At the front end of the yusho race, Endo defeated Takakeisho after Terunofuji dispatched Ichinojo. This puts Terunofuji 2 wins ahead of Endo and Takakeisho, and a win by Terunofuji tomorrow would seal his second consecutive yusho. I for one will be a bit miffed if Terunofuji finishes 14-1, but never having been beaten on the clay. He faces Endo on day 14, and we will see if Sumo’s golden boy can play spoiler and open the door just a crack for someone else to take the cup.

Highlight Matches

Kaisei defeats Chiyoshoma – Chiyoshoma’s nodowa did not pay off against Kaisei, but it did look painful. Kaisei stayed engaged, and worked to get right hand outside grip. As soon as both hands were locked it, it was lift and shift for Kaisei, carrying Chiyoshoma out to improve to 7-6.

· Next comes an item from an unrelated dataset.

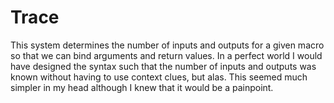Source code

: # Trace
This system determines the number of inputs and outputs for a given macro so that we can bind arguments and return values. In a perfect world I would have designed the syntax such that the number of inputs and outputs was known without having to use context clues, but alas. This seemed much simpler in my head although I knew that it would be a painpoint.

Chiyomaru defeats Kotonowaka – Chiyomaru’s opened the match attacking Kotonowaka’s face, but soon converted into a left hand inside position. After letting his grip settle for just a moment, he drives forward, with a struggling Kotonowaka pinned against that enormous belly of his. 4 steps later, Kotonowaka is over the bales and Chiyomaru has his kachi-koshi for May. I think it’s been a couple of years since he was able to get 8 wins in the top division, glad to see him stick around.

Terutsuyoshi defeats Akua – Akua could find no purchase on Terutsuyoshi at the tachiai, and wasted precious seconds trying to find some kind of grip. Terutsuyoshi planted his head in Akua’s chest and powered forward, driving Akua out for his 6th win. Akua down to 4-9.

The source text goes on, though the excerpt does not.